→ Action item
Every entry has to be restated word for word.

[[ Records to process, beginning ]]

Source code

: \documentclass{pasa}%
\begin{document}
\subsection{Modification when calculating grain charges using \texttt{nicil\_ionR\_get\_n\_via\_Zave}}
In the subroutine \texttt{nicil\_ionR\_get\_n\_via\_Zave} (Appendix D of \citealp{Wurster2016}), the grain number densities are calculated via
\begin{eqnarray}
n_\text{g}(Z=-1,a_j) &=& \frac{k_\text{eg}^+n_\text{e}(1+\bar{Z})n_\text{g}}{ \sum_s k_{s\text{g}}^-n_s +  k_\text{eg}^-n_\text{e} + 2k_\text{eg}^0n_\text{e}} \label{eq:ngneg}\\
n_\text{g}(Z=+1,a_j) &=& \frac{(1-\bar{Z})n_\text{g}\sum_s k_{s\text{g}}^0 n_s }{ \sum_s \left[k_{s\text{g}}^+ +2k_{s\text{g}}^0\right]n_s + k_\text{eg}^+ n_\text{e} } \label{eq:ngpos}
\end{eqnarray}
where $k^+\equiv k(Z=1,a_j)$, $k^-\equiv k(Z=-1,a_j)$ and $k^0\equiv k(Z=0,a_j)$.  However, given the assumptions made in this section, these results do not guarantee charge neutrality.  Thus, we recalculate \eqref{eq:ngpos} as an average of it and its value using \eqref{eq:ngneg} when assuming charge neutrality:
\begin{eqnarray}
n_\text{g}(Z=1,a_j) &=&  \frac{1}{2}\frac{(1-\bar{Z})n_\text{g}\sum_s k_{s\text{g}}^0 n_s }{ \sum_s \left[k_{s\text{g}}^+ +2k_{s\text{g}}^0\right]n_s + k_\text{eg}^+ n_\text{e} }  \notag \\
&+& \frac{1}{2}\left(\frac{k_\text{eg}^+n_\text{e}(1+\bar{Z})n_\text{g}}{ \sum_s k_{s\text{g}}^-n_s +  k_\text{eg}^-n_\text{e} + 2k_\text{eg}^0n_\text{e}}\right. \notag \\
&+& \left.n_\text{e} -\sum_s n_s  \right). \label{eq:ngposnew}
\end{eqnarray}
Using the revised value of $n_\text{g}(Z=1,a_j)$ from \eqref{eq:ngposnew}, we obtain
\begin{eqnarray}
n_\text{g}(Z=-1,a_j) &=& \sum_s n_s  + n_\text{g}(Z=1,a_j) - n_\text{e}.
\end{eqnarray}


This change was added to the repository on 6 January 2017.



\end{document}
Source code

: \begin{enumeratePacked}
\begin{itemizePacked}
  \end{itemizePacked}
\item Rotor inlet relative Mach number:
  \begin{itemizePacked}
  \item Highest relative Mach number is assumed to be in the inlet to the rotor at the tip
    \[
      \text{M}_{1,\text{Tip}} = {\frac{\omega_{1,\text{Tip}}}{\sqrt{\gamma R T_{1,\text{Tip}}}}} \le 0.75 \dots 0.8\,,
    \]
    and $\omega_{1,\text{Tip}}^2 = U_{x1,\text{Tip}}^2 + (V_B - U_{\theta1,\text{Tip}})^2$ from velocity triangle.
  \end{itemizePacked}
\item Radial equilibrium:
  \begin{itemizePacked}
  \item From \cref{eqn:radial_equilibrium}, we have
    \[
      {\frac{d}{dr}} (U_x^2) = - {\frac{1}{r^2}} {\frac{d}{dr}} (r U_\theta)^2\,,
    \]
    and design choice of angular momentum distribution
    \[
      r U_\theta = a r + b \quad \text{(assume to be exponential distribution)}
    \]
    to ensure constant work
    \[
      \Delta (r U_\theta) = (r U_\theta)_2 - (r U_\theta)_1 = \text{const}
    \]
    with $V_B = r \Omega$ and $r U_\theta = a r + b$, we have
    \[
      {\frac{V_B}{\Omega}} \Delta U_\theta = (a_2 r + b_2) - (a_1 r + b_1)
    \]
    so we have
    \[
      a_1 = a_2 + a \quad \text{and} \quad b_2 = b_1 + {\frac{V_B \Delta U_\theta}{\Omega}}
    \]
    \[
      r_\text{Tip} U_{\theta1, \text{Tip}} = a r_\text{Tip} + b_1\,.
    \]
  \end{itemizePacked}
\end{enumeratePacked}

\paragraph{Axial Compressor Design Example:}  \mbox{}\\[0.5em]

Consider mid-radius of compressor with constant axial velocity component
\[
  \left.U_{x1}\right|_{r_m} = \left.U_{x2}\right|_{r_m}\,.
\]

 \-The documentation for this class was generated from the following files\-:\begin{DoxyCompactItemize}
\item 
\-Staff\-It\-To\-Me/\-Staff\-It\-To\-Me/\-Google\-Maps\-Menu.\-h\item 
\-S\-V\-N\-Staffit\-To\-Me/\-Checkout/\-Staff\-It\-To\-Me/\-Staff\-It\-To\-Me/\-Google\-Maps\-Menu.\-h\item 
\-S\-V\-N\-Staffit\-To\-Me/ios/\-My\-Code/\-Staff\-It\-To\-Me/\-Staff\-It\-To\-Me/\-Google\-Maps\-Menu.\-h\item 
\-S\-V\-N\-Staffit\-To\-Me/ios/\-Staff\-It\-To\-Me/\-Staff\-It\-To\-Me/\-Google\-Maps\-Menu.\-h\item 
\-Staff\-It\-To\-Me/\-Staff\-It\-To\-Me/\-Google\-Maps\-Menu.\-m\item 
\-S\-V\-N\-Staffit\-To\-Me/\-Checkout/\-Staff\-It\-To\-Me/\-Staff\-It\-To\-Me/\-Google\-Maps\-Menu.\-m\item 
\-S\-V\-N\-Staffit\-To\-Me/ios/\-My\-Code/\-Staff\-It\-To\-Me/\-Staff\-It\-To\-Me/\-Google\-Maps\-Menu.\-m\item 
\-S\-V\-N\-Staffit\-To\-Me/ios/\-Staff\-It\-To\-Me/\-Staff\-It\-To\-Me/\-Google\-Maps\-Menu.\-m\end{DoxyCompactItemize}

[[ Records to process, end ]]

→ Answer to the problem
Source code

: \documentclass{pasa}%
\begin{document}
\subsection{Modification when calculating grain charges using \texttt{nicil\_ionR\_get\_n\_via\_Zave}}
In the subroutine \texttt{nicil\_ionR\_get\_n\_via\_Zave} (Appendix D of \citealp{Wurster2016}), the grain number densities are calculated via
\begin{eqnarray}
n_\text{g}(Z=-1,a_j) &=& \frac{k_\text{eg}^+n_\text{e}(1+\bar{Z})n_\text{g}}{ \sum_s k_{s\text{g}}^-n_s +  k_\text{eg}^-n_\text{e} + 2k_\text{eg}^0n_\text{e}} \label{eq:ngneg}\\
n_\text{g}(Z=+1,a_j) &=& \frac{(1-\bar{Z})n_\text{g}\sum_s k_{s\text{g}}^0 n_s }{ \sum_s \left[k_{s\text{g}}^+ +2k_{s\text{g}}^0\right]n_s + k_\text{eg}^+ n_\text{e} } \label{eq:ngpos}
\end{eqnarray}
where $k^+\equiv k(Z=1,a_j)$, $k^-\equiv k(Z=-1,a_j)$ and $k^0\equiv k(Z=0,a_j)$.  However, given the assumptions made in this section, these results do not guarantee charge neutrality.  Thus, we recalculate \eqref{eq:ngpos} as an average of it and its value using \eqref{eq:ngneg} when assuming charge neutrality:
\begin{eqnarray}
n_\text{g}(Z=1,a_j) &=&  \frac{1}{2}\frac{(1-\bar{Z})n_\text{g}\sum_s k_{s\text{g}}^0 n_s }{ \sum_s \left[k_{s\text{g}}^+ +2k_{s\text{g}}^0\right]n_s + k_\text{eg}^+ n_\text{e} }  \notag \\
&+& \frac{1}{2}\left(\frac{k_\text{eg}^+n_\text{e}(1+\bar{Z})n_\text{g}}{ \sum_s k_{s\text{g}}^-n_s +  k_\text{eg}^-n_\text{e} + 2k_\text{eg}^0n_\text{e}}\right. \notag \\
&+& \left.n_\text{e} -\sum_s n_s  \right). \label{eq:ngposnew}
\end{eqnarray}
Using the revised value of $n_\text{g}(Z=1,a_j)$ from \eqref{eq:ngposnew}, we obtain
\begin{eqnarray}
n_\text{g}(Z=-1,a_j) &=& \sum_s n_s  + n_\text{g}(Z=1,a_j) - n_\text{e}.
\end{eqnarray}


This change was added to the repository on 6 January 2017.



\end{document}
Source code

: \begin{enumeratePacked}
\begin{itemizePacked}
  \end{itemizePacked}
\item Rotor inlet relative Mach number:
  \begin{itemizePacked}
  \item Highest relative Mach number is assumed to be in the inlet to the rotor at the tip
    \[
      \text{M}_{1,\text{Tip}} = {\frac{\omega_{1,\text{Tip}}}{\sqrt{\gamma R T_{1,\text{Tip}}}}} \le 0.75 \dots 0.8\,,
    \]
    and $\omega_{1,\text{Tip}}^2 = U_{x1,\text{Tip}}^2 + (V_B - U_{\theta1,\text{Tip}})^2$ from velocity triangle.
  \end{itemizePacked}
\item Radial equilibrium:
  \begin{itemizePacked}
  \item From \cref{eqn:radial_equilibrium}, we have
    \[
      {\frac{d}{dr}} (U_x^2) = - {\frac{1}{r^2}} {\frac{d}{dr}} (r U_\theta)^2\,,
    \]
    and design choice of angular momentum distribution
    \[
      r U_\theta = a r + b \quad \text{(assume to be exponential distribution)}
    \]
    to ensure constant work
    \[
      \Delta (r U_\theta) = (r U_\theta)_2 - (r U_\theta)_1 = \text{const}
    \]
    with $V_B = r \Omega$ and $r U_\theta = a r + b$, we have
    \[
      {\frac{V_B}{\Omega}} \Delta U_\theta = (a_2 r + b_2) - (a_1 r + b_1)
    \]
    so we have
    \[
      a_1 = a_2 + a \quad \text{and} \quad b_2 = b_1 + {\frac{V_B \Delta U_\theta}{\Omega}}
    \]
    \[
      r_\text{Tip} U_{\theta1, \text{Tip}} = a r_\text{Tip} + b_1\,.
    \]
  \end{itemizePacked}
\end{enumeratePacked}

\paragraph{Axial Compressor Design Example:}  \mbox{}\\[0.5em]

Consider mid-radius of compressor with constant axial velocity component
\[
  \left.U_{x1}\right|_{r_m} = \left.U_{x2}\right|_{r_m}\,.
\]

 \-The documentation for this class was generated from the following files\-:\begin{DoxyCompactItemize}
\item 
\-Staff\-It\-To\-Me/\-Staff\-It\-To\-Me/\-Google\-Maps\-Menu.\-h\item 
\-S\-V\-N\-Staffit\-To\-Me/\-Checkout/\-Staff\-It\-To\-Me/\-Staff\-It\-To\-Me/\-Google\-Maps\-Menu.\-h\item 
\-S\-V\-N\-Staffit\-To\-Me/ios/\-My\-Code/\-Staff\-It\-To\-Me/\-Staff\-It\-To\-Me/\-Google\-Maps\-Menu.\-h\item 
\-S\-V\-N\-Staffit\-To\-Me/ios/\-Staff\-It\-To\-Me/\-Staff\-It\-To\-Me/\-Google\-Maps\-Menu.\-h\item 
\-Staff\-It\-To\-Me/\-Staff\-It\-To\-Me/\-Google\-Maps\-Menu.\-m\item 
\-S\-V\-N\-Staffit\-To\-Me/\-Checkout/\-Staff\-It\-To\-Me/\-Staff\-It\-To\-Me/\-Google\-Maps\-Menu.\-m\item 
\-S\-V\-N\-Staffit\-To\-Me/ios/\-My\-Code/\-Staff\-It\-To\-Me/\-Staff\-It\-To\-Me/\-Google\-Maps\-Menu.\-m\item 
\-S\-V\-N\-Staffit\-To\-Me/ios/\-Staff\-It\-To\-Me/\-Staff\-It\-To\-Me/\-Google\-Maps\-Menu.\-m\end{DoxyCompactItemize}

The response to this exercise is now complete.